DIRECTIONS>
Go to the line containing "169. [資深演員麥基逝世" in the records below and print it and every following line exactly, on through the line containing "174. [RIP Kathy Stobart", then stop.
*** Block opens ***
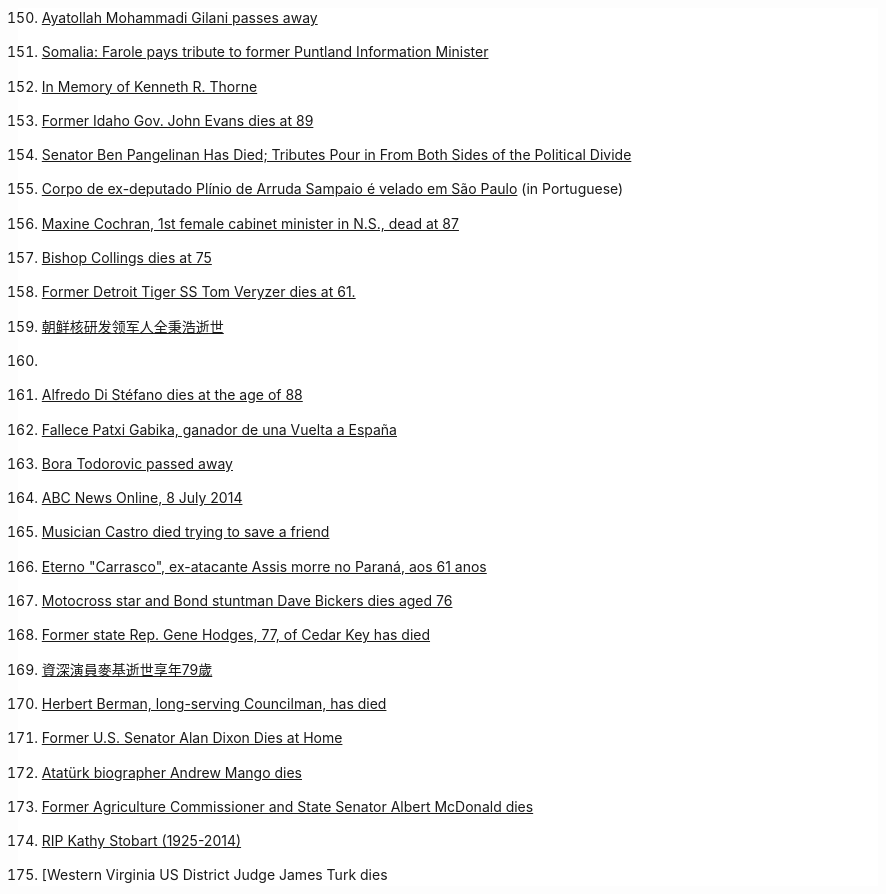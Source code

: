 150. [Ayatollah Mohammadi Gilani passes
     away](http://www.tehrantimes.com/politics/116911-ayatollah-mohammadi-gilani-passes-away)

151. [Somalia: Farole pays tribute to former Puntland Information
     Minister](http://www.garoweonline.com/artman2/publish/Somalia_27/Somalia-Farole-pays-tribute-to-former-Puntland-Information-Minister_printer.shtml)

152. [In Memory of Kenneth R.
     Thorne](http://obits.dignitymemorial.com/dignity-memorial/obituary.aspx?n=Kenneth-Thorne&lc=2240&pid=171671671&mid=6041510)
153. [Former Idaho Gov. John Evans dies
     at 89](http://www.spokesman.com/stories/2014/jul/08/former-idaho-gov-john-evans-dies-89/)
154. [Senator Ben Pangelinan Has Died; Tributes Pour in From Both Sides
     of the Political
     Divide](http://www.pacificnewscenter.com/index.php?option=com_content&view=article&id=46678:senator-ben-pangelinan-has-died-&catid=45:guam-news&Itemid=156)
155. [Corpo de ex-deputado Plínio de Arruda Sampaio é velado em São
     Paulo](http://odia.ig.com.br/noticia/brasil/2014-07-09/corpo-de-ex-deputado-plinio-de-arruda-sampaio-e-velado-em-sao-paulo.html)
     (in Portuguese)
156. [Maxine Cochran, 1st female cabinet minister in N.S., dead
     at 87](https://ca.news.yahoo.com/maxine-cochran-1st-female-cabinet-175225414.html)
157. [Bishop Collings dies
     at 75](http://www.anglicanjournal.com/articles/bishop-collings-dies-at-75)
158. [Former Detroit Tiger SS Tom Veryzer dies
     at 61.](http://www.freep.com/article/20140709/SPORTS02/307090131/detroit-tigers-tom-veryzer)
159. [朝鲜核研发领军人全秉浩逝世](http://www.chinanews.com/gj/2014/07-09/6366280.shtml)
160.
161. [Alfredo Di Stéfano dies at the age
     of 88](http://www.theguardian.com/football/2014/jul/07/alfredo-di-stefano-dies-real-madrid)
162. [Fallece Patxi Gabika, ganador de una Vuelta a
     España](http://www.eitb.com/es/deportes/ciclismo/detalle/2391834/fallece-patxi-gabika-ganador-vuelta-espana/)

163. [Bora Todorovic passed
     away](http://inserbia.info/today/2014/07/bora-todorovic-passed-away/)
164. [ABC News Online, 8
     July 2014](http://www.abc.net.au/news/2014-07-08/tasmania-governor-peter-underwood-dies-aged-76/5580058)
165. [Musician Castro died trying to save a
     friend](http://vibeghana.com/2014/07/06/musician-castro-died-trying-to-save-a-friend/)
166. [Eterno "Carrasco", ex-atacante Assis morre no Paraná, aos 61
     anos](http://globoesporte.globo.com/futebol/noticia/2014/07/pouco-depois-de-washington-assis-ex-casal-20-tambem-morre-no-parana.html)

167. [Motocross star and Bond stuntman Dave Bickers dies
     aged 76](http://www.bbc.com/news/uk-england-suffolk-28191762)
168. [Former state Rep. Gene Hodges, 77, of Cedar Key has
     died](http://www.tampabay.com/blogs/the-buzz-florida-politics/former-state-rep-gene-hodges-of-cedar-key-77-has-died/2187463)

169. [資深演員麥基逝世享年79歲](http://hk.apple.nextmedia.com/enews/realtime/20140708/52672373)
170. [Herbert Berman, long-serving Councilman, has
     died](http://www.nydailynews.com/news/politics/ex-councilman-herb-berman-dead-article-1.1856860)
171. [Former U.S. Senator Alan Dixon Dies at
     Home](http://online.wsj.com/articles/former-u-s-senator-alan-dixon-dies-1404674650?mod=WSJ_hpp_MIDDLENexttoWhatsNewsFifth)
172. [Atatürk biographer Andrew Mango
     dies](http://www.hurriyetdailynews.com/ataturk-biographer-andrew-mango-dies-.aspx?pageID=238&nID=68772&NewsCatID=386)
173. [Former Agriculture Commissioner and State Senator Albert McDonald
     dies](http://whnt.com/2014/07/06/former-agriculture-commissioner-and-state-senator-albert-mcdonald-dies/)
174. [RIP Kathy Stobart
     (1925-2014)](http://www.londonjazznews.com/2014/07/rip-kathy-stobart-1925-2014.html)
175. [Western Virginia US District Judge James Turk dies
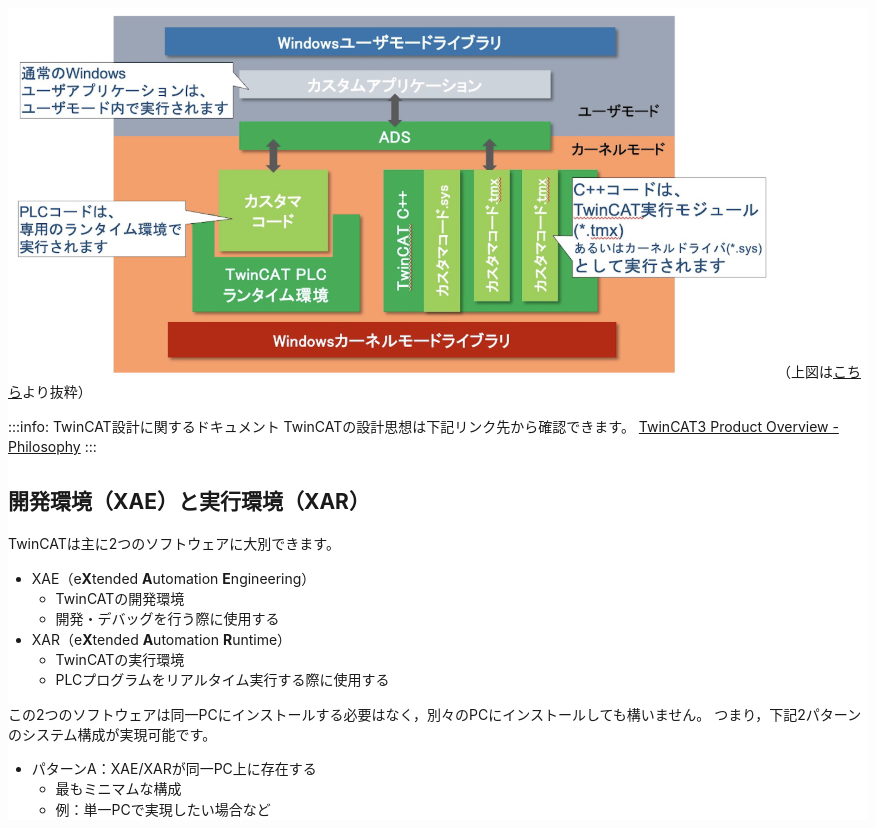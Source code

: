 ![twincat-and-windows](../../../../img/robotics/twincat/introduction/twincat-and-windows.png)
（上図は[こちら](https://sites.google.com/site/twincathowto/cc/%E8%83%8C%E6%99%AF%E7%9F%A5%E8%AD%98%E3%81%AE%E7%BF%92%E5%BE%97%E6%BA%96%E5%82%99/twincat-3-cc-%E3%81%AE%E5%9F%BA%E7%A4%8E)より抜粋）

:::info: TwinCAT設計に関するドキュメント
TwinCATの設計思想は下記リンク先から確認できます。
[TwinCAT3 Product Overview - Philosophy](https://infosys.beckhoff.com/english.php?content=../content/1033/tc3_overview/4275768971.html&id=)
:::

## 開発環境（XAE）と実行環境（XAR）
TwinCATは主に2つのソフトウェアに大別できます。

- XAE（e<b>X</b>tended <b>A</b>utomation <b>E</b>ngineering）
  - TwinCATの開発環境
  - 開発・デバッグを行う際に使用する
- XAR（e<b>X</b>tended <b>A</b>utomation <b>R</b>untime）
  - TwinCATの実行環境
  - PLCプログラムをリアルタイム実行する際に使用する

この2つのソフトウェアは同一PCにインストールする必要はなく，別々のPCにインストールしても構いません。
つまり，下記2パターンのシステム構成が実現可能です。

- パターンA：XAE/XARが同一PC上に存在する
  - 最もミニマムな構成
  - 例：単一PCで実現したい場合など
*** Block closes ***
OUTPUT OF THE TASK>
169. [資深演員麥基逝世享年79歲](http://hk.apple.nextmedia.com/enews/realtime/20140708/52672373)
170. [Herbert Berman, long-serving Councilman, has
     died](http://www.nydailynews.com/news/politics/ex-councilman-herb-berman-dead-article-1.1856860)
171. [Former U.S. Senator Alan Dixon Dies at
     Home](http://online.wsj.com/articles/former-u-s-senator-alan-dixon-dies-1404674650?mod=WSJ_hpp_MIDDLENexttoWhatsNewsFifth)
172. [Atatürk biographer Andrew Mango
     dies](http://www.hurriyetdailynews.com/ataturk-biographer-andrew-mango-dies-.aspx?pageID=238&nID=68772&NewsCatID=386)
173. [Former Agriculture Commissioner and State Senator Albert McDonald
     dies](http://whnt.com/2014/07/06/former-agriculture-commissioner-and-state-senator-albert-mcdonald-dies/)
174. [RIP Kathy Stobart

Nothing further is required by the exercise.